Where the word "similar" appears in a line below, copy the whole line.
━━━━━━━━━━━━━━━━━━━━
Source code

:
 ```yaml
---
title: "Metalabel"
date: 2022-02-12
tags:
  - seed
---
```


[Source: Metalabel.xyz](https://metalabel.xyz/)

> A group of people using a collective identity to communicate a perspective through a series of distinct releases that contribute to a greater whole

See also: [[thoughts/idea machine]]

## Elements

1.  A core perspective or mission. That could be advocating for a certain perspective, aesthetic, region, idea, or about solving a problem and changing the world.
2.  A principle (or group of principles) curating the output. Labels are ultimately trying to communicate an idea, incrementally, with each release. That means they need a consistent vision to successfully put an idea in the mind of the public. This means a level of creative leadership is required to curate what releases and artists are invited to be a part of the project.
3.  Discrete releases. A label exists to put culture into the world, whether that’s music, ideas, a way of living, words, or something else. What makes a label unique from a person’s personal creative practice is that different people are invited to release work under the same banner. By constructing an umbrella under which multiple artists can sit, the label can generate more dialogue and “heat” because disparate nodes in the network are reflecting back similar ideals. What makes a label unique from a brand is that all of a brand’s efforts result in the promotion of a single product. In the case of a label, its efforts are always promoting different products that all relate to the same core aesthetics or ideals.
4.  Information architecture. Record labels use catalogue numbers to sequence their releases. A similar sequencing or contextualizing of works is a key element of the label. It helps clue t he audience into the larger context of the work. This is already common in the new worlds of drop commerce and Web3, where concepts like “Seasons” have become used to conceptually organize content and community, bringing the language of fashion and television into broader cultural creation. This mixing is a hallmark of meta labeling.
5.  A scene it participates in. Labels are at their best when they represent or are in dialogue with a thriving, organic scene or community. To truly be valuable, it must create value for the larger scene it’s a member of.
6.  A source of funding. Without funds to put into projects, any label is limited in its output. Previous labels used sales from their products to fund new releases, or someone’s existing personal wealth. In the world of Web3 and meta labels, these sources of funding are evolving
━━━━━━━━━━━━━━━━━━━━
RESULT OF THE TASK
3.  Discrete releases. A label exists to put culture into the world, whether that’s music, ideas, a way of living, words, or something else. What makes a label unique from a person’s personal creative practice is that different people are invited to release work under the same banner. By constructing an umbrella under which multiple artists can sit, the label can generate more dialogue and “heat” because disparate nodes in the network are reflecting back similar ideals. What makes a label unique from a brand is that all of a brand’s efforts result in the promotion of a single product. In the case of a label, its efforts are always promoting different products that all relate to the same core aesthetics or ideals.
4.  Information architecture. Record labels use catalogue numbers to sequence their releases. A similar sequencing or contextualizing of works is a key element of the label. It helps clue t he audience into the larger context of the work. This is already common in the new worlds of drop commerce and Web3, where concepts like “Seasons” have become used to conceptually organize content and community, bringing the language of fashion and television into broader cultural creation. This mixing is a hallmark of meta labeling.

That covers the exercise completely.